Présentation de l'éditeur
She waits for him in the dark, her mind and body perfect, passive, until one day, when he goes to the cellar, and she is gone . . .
In
A Demon in My View, Ruth Rendell creates a character as frightening as he is fascinating. Mild-mannered Arthur Johnson has never known how to talk to women. And his loneliness has perverted his desire for love and respect into a carefully controlled penchant for violence. One floor below him, a scholar finishing his thesis on psychopathic personalities is about to stumble—quite literally—upon one of Arthur's many secrets. Haunting and intelligent,
A Demon in My View shows the startling results of this chilling alchemy of two very disparate minds—one pathological and the other obsessed with pathology.
Extrait
A Demon in My View
The cellar was divided into rooms.
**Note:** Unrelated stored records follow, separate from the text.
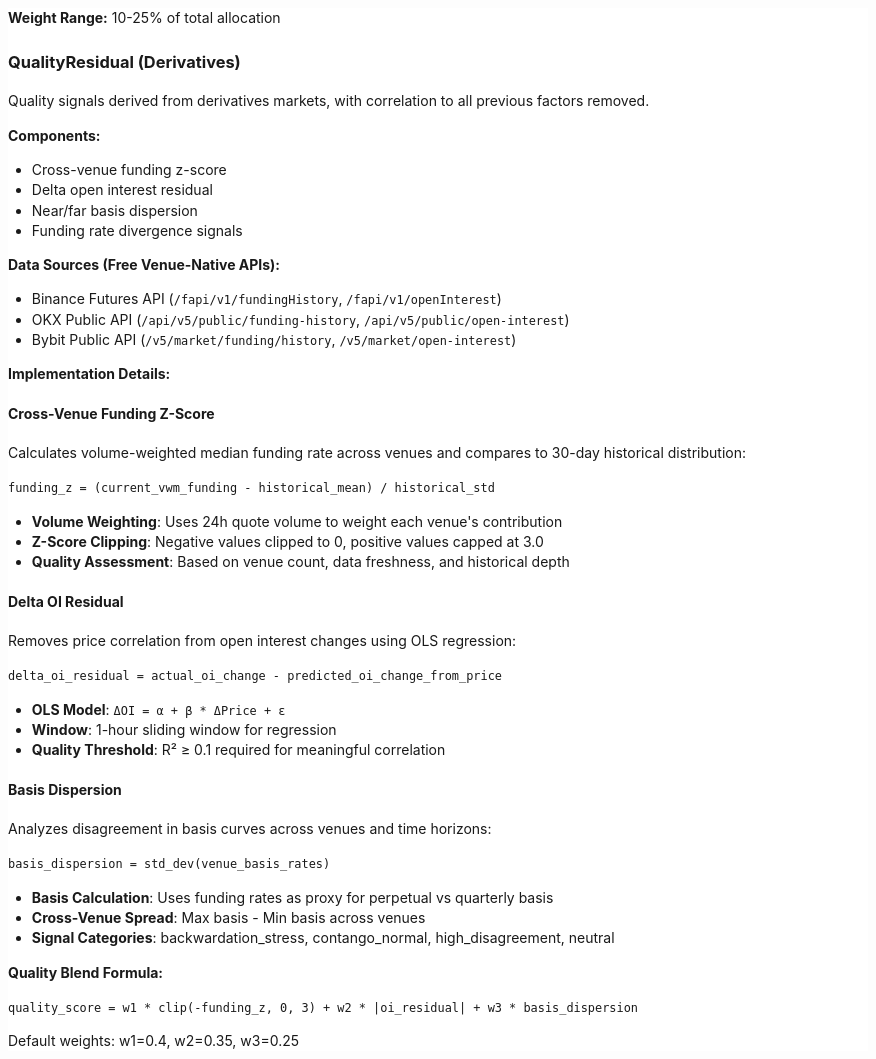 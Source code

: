 **Weight Range:** 10-25% of total allocation

### QualityResidual (Derivatives)
Quality signals derived from derivatives markets, with correlation to all previous factors removed.

**Components:**
- Cross-venue funding z-score
- Delta open interest residual
- Near/far basis dispersion
- Funding rate divergence signals

**Data Sources (Free Venue-Native APIs):**
- Binance Futures API (`/fapi/v1/fundingHistory`, `/fapi/v1/openInterest`)
- OKX Public API (`/api/v5/public/funding-history`, `/api/v5/public/open-interest`)
- Bybit Public API (`/v5/market/funding/history`, `/v5/market/open-interest`)

**Implementation Details:**

#### Cross-Venue Funding Z-Score
Calculates volume-weighted median funding rate across venues and compares to 30-day historical distribution:

```
funding_z = (current_vwm_funding - historical_mean) / historical_std
```

- **Volume Weighting**: Uses 24h quote volume to weight each venue's contribution
- **Z-Score Clipping**: Negative values clipped to 0, positive values capped at 3.0
- **Quality Assessment**: Based on venue count, data freshness, and historical depth

#### Delta OI Residual
Removes price correlation from open interest changes using OLS regression:

```
delta_oi_residual = actual_oi_change - predicted_oi_change_from_price
```

- **OLS Model**: `ΔOI = α + β * ΔPrice + ε`  
- **Window**: 1-hour sliding window for regression
- **Quality Threshold**: R² ≥ 0.1 required for meaningful correlation

#### Basis Dispersion
Analyzes disagreement in basis curves across venues and time horizons:

```
basis_dispersion = std_dev(venue_basis_rates)
```

- **Basis Calculation**: Uses funding rates as proxy for perpetual vs quarterly basis
- **Cross-Venue Spread**: Max basis - Min basis across venues
- **Signal Categories**: backwardation_stress, contango_normal, high_disagreement, neutral

**Quality Blend Formula:**
```
quality_score = w1 * clip(-funding_z, 0, 3) + w2 * |oi_residual| + w3 * basis_dispersion
```

Default weights: w1=0.4, w2=0.35, w3=0.25
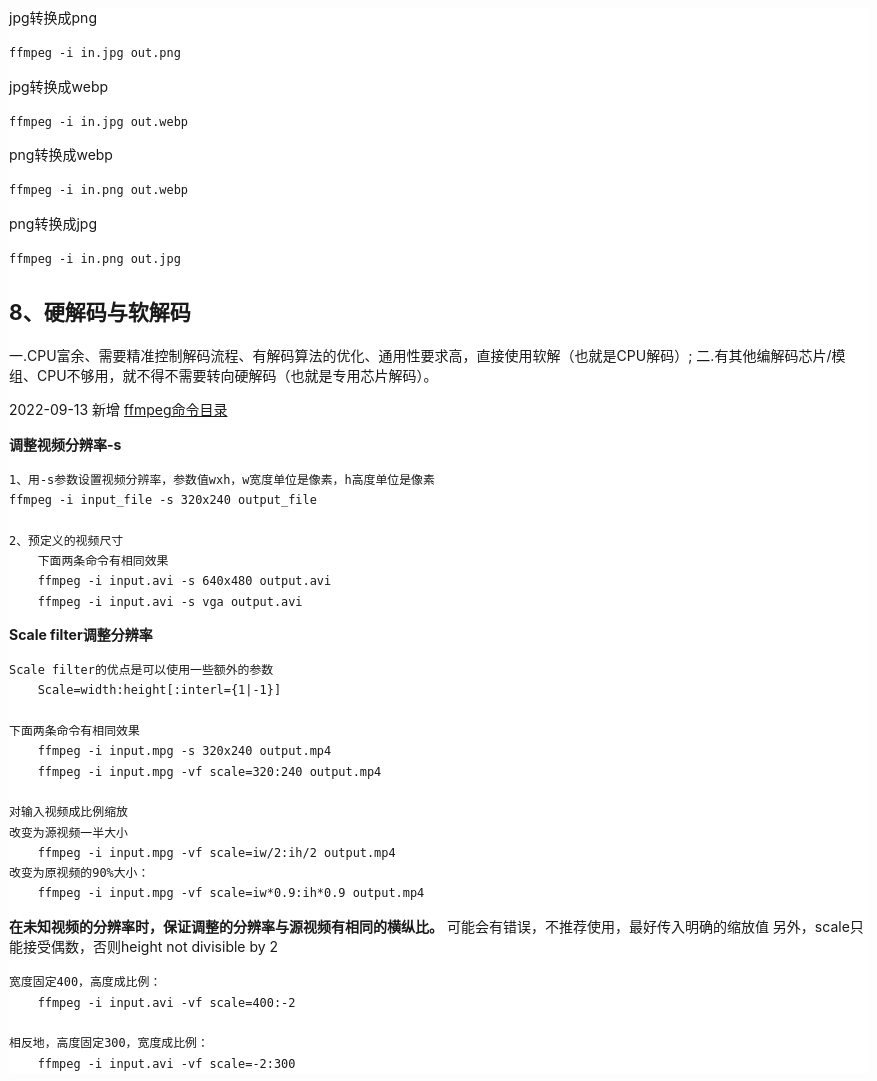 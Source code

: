jpg转换成png

```stylus
ffmpeg -i in.jpg out.png
```

jpg转换成webp

```stylus
ffmpeg -i in.jpg out.webp
```

png转换成webp

```stylus
ffmpeg -i in.png out.webp
```

png转换成jpg

```stylus
ffmpeg -i in.png out.jpg
```

## **8、硬解码与软解码**

一.CPU富余、需要精准控制解码流程、有解码算法的优化、通用性要求高，直接使用软解（也就是CPU解码）;
二.有其他编解码芯片/模组、CPU不够用，就不得不需要转向硬解码（也就是专用芯片解码）。

2022-09-13 新增
[ffmpeg命令目录](https://link.segmentfault.com/?enc=0PTchLkkUS0WiWqtOetXrQ%3D%3D.cuZbtzsgZAOTe42F1vmtKuoCDXuI74FEG0DZtUhFM3f9JndRKpdeUlHd%2FJhPDhBpxhYtREUmbPFiLk0Oa4zFlw%3D%3D)

**调整视频分辨率-s**

```stylus
1、用-s参数设置视频分辨率，参数值wxh，w宽度单位是像素，h高度单位是像素
ffmpeg -i input_file -s 320x240 output_file

2、预定义的视频尺寸
    下面两条命令有相同效果
    ffmpeg -i input.avi -s 640x480 output.avi
    ffmpeg -i input.avi -s vga output.avi
```

**Scale filter调整分辨率**

```stylus
Scale filter的优点是可以使用一些额外的参数
    Scale=width:height[:interl={1|-1}]
    
下面两条命令有相同效果
    ffmpeg -i input.mpg -s 320x240 output.mp4 
    ffmpeg -i input.mpg -vf scale=320:240 output.mp4

对输入视频成比例缩放
改变为源视频一半大小
    ffmpeg -i input.mpg -vf scale=iw/2:ih/2 output.mp4
改变为原视频的90%大小：
    ffmpeg -i input.mpg -vf scale=iw*0.9:ih*0.9 output.mp4
```

**在未知视频的分辨率时，保证调整的分辨率与源视频有相同的横纵比。**
可能会有错误，不推荐使用，最好传入明确的缩放值
另外，scale只能接受偶数，否则height not divisible by 2

```stylus
宽度固定400，高度成比例：
    ffmpeg -i input.avi -vf scale=400:-2

相反地，高度固定300，宽度成比例：
    ffmpeg -i input.avi -vf scale=-2:300
```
Each of these caverns except the last of them was cluttered with the rubbish which usually encumbers the cellars of old houses: broken bicycles, old mould-grown leather cases, wooden crates, legless or armless chairs, cracked china vessels, yellowing newspapers bundled up with string, and in heaps, the nameless unidentifiable cylinders and tubes and rods and rings and spirals of metal which once, long ago, bolted or screwed or linked something on to something else. All this rubbish was coated with the thick black grime that is always present in cellars. The place smelt of soot and fungus.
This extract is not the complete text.